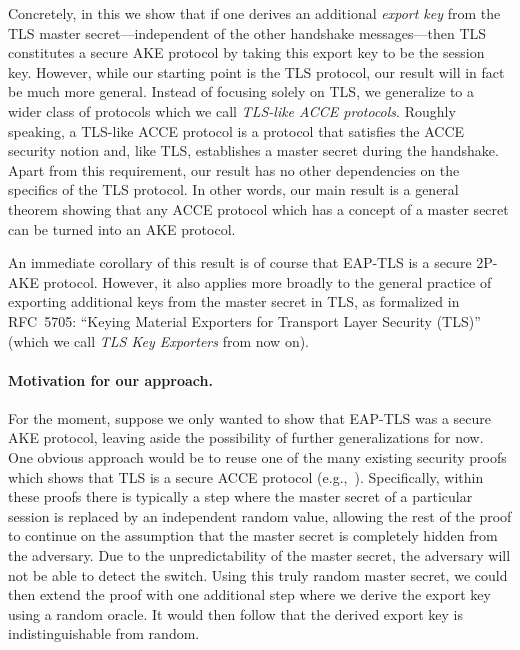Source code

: Concretely,
in this  we show that if one derives an additional \emph{export key} from the TLS master secret---independent 
of the other handshake messages---then TLS constitutes a secure AKE protocol by taking this export key to be the session key.  
However, while our starting point is the TLS protocol, 
our result will in fact be much more general.
Instead of focusing solely on TLS,
we generalize to a wider class of protocols which we call \emph{TLS-like ACCE protocols}.  
Roughly speaking, 
a TLS-like ACCE protocol is a protocol that satisfies the ACCE security notion and, 
like TLS, establishes a master secret during the handshake.
Apart from this requirement, our result has no other dependencies on the specifics of the TLS protocol.
In other words, our main result is a general theorem showing that any ACCE protocol which has a concept of a master secret can be turned into an AKE protocol.

An immediate corollary of this result is of course that EAP-TLS is a secure 2P-AKE protocol.
However,
it also applies more broadly to the general practice of exporting additional keys from the master secret in TLS,
as formalized in RFC~5705: ``Keying Material Exporters for Transport Layer Security (TLS)''~\cite{IETF:RFC5705:TLS-key-exporters}
(which we call \emph{TLS Key Exporters} from now on).




\paragraph{Motivation for our approach.}
For the moment,
suppose we only wanted to show that EAP-TLS was a secure AKE protocol,
leaving aside the possibility of further generalizations for now.
One obvious approach would be to reuse one of the many existing security proofs which shows that TLS is a secure ACCE protocol 
(e.g.,~\cite{C:JKSS12,EPRINT:KohSchSch13,PKC:LSYKS14}).
Specifically,
within these proofs there is typically a step where the master secret of a particular session is replaced by an independent random value,
allowing the rest of the proof to continue on the assumption that the master secret is completely hidden from the adversary.
Due to the unpredictability of the master secret,
the adversary will not be able to detect the switch.
Using this truly random master secret,
we could then extend the proof with one additional step where we derive the export key using a random oracle.
It would then follow that the derived export key is indistinguishable from random.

** TASK STATEMENT **
Look over the listing above. Pick out and copy every line that includes "secret".

** SOLUTION TO THIS EXERCISE **
in this  we show that if one derives an additional \emph{export key} from the TLS master secret---independent 
like TLS, establishes a master secret during the handshake.
In other words, our main result is a general theorem showing that any ACCE protocol which has a concept of a master secret can be turned into an AKE protocol.
it also applies more broadly to the general practice of exporting additional keys from the master secret in TLS,
within these proofs there is typically a step where the master secret of a particular session is replaced by an independent random value,
allowing the rest of the proof to continue on the assumption that the master secret is completely hidden from the adversary.
Due to the unpredictability of the master secret,
Using this truly random master secret,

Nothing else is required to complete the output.